Agreed %100. They want to go out in fame. What loser wants to die a nobody when they can die with everyone in the country knowing their name. We need to ignore them, and focus ONLY on the victims, so that these other NUT JOBS will see they no longer can gain fame this way.


----------



## Musclemckeester (Aug 25, 2012)

brutemike said:


> The media has a lot to do with this also I think.You get these nut balls that see other people doing it and get there name on tv so they think well I want everyone to know me too.Like the 15 minutes of fame think.True tragedy though I hate hearing this stuff I hope they shoot that SOB...


Very well said.


----------



## JPs300 (Mar 23, 2011)

brutemike said:


> The media has a lot to do with this also I think.You get these nut balls that see other people doing it and get there name on tv so they think well I want everyone to know me too.Like the 15 minutes of fame think.True tragedy though I hate hearing this stuff I hope they shoot that SOB...





Polaris425 said:


> Agreed %100. They want to go out in fame. What loser wants to die a nobody when they can die with everyone in the country knowing their name. We need to ignore them, and focus ONLY on the victims, so that these other NUT JOBS will see they no longer can gain fame this way.


 

AGREED!!!!


----------



## brutemike (Mar 23, 2010)

Anyone know if this matter has been resolved yet.


----------



## J2! (May 8, 2010)

No as of right now he is still in the bunker with the child. They are communicating with him through a PVC pipe. This took place about two hours from my house.. Getting close to home, glad I have firearms.:AR15firing:


----------



## Polaris425 (Dec 16, 2004)

Sounds sketchy to me. Heard no mention of demands. He must have demands otherwise what's his deal. 


Posted via TapaTalk.


----------



## CRAZYCRACKAZ71 (Oct 8, 2011)

Another government set up to band our gus. I swar this president messin this world up.

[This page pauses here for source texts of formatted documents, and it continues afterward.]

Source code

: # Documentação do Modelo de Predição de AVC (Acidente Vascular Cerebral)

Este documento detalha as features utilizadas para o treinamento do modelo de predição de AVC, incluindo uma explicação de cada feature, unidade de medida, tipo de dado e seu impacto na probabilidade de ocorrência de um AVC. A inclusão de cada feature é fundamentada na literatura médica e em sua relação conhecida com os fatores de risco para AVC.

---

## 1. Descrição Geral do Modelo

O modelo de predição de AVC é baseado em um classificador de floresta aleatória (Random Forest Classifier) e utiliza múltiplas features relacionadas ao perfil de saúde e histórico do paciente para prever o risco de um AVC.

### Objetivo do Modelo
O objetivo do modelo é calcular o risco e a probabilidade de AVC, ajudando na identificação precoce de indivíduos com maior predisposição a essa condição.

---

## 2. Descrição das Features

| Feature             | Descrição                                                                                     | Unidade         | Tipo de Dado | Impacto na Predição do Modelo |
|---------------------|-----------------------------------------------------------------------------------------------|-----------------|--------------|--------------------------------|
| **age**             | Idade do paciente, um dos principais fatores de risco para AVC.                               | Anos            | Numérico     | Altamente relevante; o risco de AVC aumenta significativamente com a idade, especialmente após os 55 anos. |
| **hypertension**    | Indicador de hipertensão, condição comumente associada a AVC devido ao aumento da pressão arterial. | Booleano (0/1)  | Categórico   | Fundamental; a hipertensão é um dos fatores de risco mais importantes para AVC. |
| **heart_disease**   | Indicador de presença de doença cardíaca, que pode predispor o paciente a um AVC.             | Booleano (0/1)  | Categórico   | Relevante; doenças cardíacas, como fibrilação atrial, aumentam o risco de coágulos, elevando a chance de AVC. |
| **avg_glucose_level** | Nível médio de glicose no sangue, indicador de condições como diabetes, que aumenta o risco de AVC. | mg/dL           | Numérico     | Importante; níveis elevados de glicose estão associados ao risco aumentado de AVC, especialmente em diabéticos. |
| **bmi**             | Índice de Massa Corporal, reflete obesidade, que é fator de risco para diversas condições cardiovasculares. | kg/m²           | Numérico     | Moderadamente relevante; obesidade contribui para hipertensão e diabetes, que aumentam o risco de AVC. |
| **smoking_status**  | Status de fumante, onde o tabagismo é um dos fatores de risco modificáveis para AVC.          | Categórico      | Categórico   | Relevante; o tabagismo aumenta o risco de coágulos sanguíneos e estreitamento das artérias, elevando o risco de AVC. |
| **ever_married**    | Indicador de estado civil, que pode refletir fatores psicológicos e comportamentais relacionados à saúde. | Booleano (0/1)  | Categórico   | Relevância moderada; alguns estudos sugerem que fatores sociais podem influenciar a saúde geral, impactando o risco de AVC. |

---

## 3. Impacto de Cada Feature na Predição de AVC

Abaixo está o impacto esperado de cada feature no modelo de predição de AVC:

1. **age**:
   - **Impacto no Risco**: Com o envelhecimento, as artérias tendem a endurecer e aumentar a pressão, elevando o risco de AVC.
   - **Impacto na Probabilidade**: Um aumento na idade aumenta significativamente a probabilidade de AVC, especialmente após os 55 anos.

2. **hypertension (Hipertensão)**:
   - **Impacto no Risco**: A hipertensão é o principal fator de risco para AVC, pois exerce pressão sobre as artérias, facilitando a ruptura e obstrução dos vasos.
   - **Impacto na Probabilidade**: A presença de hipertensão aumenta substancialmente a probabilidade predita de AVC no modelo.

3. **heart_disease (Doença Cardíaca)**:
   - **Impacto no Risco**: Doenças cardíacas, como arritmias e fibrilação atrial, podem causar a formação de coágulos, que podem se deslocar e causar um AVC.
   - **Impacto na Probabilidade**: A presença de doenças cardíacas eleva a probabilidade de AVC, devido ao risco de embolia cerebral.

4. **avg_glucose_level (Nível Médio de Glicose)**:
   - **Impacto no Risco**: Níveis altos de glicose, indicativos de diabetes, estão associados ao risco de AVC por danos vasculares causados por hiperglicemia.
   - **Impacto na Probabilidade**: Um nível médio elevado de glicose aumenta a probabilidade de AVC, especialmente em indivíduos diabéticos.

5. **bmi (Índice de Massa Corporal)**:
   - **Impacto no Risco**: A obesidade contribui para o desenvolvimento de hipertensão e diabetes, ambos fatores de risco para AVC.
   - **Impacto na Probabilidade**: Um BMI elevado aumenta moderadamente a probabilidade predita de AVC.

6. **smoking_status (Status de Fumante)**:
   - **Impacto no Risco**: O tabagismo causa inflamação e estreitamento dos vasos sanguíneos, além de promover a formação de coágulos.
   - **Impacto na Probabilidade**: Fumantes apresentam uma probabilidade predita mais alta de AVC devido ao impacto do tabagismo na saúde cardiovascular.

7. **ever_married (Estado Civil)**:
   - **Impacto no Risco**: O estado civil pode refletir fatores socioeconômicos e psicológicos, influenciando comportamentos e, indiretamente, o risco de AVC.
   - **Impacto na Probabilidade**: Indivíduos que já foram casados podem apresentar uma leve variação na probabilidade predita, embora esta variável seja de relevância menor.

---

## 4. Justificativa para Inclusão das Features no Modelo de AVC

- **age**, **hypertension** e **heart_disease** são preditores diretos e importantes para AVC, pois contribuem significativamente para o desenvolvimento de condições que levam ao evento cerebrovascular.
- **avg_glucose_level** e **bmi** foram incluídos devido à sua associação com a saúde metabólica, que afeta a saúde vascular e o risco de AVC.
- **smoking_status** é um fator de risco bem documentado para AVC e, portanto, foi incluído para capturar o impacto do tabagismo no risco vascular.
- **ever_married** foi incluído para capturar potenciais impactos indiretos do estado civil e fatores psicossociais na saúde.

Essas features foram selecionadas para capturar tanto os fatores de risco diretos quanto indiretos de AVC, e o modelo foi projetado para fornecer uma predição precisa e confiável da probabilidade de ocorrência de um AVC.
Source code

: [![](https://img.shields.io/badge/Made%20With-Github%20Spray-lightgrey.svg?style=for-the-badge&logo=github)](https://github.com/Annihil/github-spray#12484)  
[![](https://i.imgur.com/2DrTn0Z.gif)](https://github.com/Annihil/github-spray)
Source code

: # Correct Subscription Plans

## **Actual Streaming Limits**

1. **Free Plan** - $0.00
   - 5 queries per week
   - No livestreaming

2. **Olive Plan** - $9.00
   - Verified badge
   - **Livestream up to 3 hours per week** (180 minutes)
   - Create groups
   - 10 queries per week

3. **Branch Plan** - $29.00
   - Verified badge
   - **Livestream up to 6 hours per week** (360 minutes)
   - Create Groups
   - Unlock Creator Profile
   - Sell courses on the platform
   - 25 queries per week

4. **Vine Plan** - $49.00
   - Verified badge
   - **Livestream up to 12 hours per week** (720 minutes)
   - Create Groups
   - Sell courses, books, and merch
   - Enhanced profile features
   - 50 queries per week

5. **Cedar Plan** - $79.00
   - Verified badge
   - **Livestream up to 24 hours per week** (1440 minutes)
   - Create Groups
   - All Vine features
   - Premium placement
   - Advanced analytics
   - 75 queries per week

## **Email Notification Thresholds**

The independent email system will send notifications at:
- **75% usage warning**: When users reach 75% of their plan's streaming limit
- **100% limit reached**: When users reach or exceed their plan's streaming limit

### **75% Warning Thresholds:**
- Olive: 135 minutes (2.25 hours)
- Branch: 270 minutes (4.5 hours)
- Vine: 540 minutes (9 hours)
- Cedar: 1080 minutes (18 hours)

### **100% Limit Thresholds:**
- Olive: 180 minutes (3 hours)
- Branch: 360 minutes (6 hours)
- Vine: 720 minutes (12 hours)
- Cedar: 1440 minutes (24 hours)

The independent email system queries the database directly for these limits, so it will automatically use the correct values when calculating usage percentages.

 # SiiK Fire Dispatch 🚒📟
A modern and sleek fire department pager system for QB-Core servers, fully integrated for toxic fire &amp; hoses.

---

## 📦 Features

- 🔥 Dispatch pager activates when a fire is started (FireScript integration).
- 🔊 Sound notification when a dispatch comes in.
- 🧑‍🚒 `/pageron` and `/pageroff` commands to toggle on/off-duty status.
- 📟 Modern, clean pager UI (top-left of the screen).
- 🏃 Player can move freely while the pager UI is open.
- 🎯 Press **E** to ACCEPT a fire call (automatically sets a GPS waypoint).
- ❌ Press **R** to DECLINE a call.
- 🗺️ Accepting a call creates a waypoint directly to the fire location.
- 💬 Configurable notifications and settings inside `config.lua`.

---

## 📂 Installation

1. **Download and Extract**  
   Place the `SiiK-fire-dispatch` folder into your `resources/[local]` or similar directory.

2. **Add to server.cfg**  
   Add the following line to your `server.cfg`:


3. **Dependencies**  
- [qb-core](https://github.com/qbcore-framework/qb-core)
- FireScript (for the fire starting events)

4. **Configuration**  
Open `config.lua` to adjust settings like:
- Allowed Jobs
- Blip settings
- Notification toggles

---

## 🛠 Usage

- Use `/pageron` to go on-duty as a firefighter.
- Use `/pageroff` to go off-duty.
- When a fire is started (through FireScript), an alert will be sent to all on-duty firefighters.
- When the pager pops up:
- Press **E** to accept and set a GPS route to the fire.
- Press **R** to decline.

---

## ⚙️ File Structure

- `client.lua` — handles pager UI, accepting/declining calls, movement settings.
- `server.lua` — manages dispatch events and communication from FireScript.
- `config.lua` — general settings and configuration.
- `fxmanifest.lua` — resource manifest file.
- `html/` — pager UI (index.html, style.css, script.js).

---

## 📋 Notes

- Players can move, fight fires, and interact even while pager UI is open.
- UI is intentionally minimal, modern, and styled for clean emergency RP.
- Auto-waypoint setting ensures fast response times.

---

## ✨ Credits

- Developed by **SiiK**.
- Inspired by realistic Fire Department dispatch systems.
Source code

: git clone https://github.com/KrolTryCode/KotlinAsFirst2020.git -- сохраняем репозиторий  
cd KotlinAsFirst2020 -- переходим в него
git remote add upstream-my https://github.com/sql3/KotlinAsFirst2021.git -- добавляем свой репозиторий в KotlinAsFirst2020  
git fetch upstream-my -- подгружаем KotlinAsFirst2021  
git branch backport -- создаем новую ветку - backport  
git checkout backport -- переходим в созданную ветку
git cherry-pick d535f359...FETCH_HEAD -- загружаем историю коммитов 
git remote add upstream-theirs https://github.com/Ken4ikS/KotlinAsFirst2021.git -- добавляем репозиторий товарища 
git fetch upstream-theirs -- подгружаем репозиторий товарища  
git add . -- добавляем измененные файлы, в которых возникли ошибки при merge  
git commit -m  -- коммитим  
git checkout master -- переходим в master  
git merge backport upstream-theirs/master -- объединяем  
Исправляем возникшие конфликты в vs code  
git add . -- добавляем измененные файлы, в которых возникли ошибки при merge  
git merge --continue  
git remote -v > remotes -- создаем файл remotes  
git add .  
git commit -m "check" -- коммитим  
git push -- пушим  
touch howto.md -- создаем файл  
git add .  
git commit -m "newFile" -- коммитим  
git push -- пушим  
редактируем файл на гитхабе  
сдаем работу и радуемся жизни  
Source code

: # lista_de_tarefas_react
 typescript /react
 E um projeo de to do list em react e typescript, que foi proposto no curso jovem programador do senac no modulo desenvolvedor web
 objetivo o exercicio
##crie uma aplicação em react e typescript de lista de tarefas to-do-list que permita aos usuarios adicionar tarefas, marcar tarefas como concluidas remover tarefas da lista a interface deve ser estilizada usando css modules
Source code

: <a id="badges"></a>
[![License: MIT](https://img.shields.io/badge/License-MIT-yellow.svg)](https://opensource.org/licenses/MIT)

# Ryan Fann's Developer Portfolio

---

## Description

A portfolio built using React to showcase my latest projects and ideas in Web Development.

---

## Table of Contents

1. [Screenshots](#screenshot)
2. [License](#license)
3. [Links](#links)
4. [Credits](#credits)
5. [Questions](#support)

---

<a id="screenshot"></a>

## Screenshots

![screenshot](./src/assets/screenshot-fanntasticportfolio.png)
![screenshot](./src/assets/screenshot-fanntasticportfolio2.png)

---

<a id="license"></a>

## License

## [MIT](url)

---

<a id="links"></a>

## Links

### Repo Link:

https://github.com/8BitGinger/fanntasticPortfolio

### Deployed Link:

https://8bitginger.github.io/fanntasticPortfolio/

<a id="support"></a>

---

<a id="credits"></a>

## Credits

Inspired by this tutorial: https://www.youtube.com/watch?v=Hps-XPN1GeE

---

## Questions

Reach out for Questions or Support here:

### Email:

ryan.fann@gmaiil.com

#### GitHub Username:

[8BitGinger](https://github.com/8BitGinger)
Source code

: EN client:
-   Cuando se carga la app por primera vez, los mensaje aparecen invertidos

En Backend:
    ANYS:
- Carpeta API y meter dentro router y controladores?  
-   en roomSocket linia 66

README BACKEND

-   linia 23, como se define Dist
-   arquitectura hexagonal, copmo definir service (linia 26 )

I rather be riding rack deep then using TAPATALK on my iPhone 4


----------



## wolf_36 (Jul 7, 2010)

Think I found a reason he may have done it : 
was from WSFA :
Court records show ***** had been due to appear for a bench trial on Wednesday following his arrest last month on a menacing charge.
James Edward Davis told CNN the arrest stemmed from an altercation he had with ***** that ended with ***** allegedly firing two gunshots from a pistol, as Davis sped off in his car.
"He fired the gun twice," said Davis, adding that he had a child inside the vehicle when the shooting occurred.
Maybe he was after Davis's Child


----------



## Polaris425 (Dec 16, 2004)

MyFoxAl reports child ok, kidnapper dead

live streaming:

WSFA 12 News Live Streaming Online - WSFA.com: News Weather and Sports for Montgomery, AL.


----------



## brute for mud (Jul 15, 2010)

Polaris425 said:


> Agreed %100. They want to go out in fame. What loser wants to die a nobody when they can die with everyone in the country knowing their name. We need to ignore them, and focus ONLY on the victims, so that these other NUT JOBS will see they no longer can gain fame this way.


And then stick the gun up his *** and pull the trigger Sorry for the language guys


----------



## bruteguy750 (Oct 25, 2012)

This is one sick individual. This kinda stuff just pisses me off. That poor child and parents.


----------



## 02KODIAK400 (May 16, 2012)

bruteguy750 said:


> This is one sick individual. This kinda stuff just pisses me off. That poor child and parents.


/\ /\ /\ yep i agree just glad the kid is alright


----------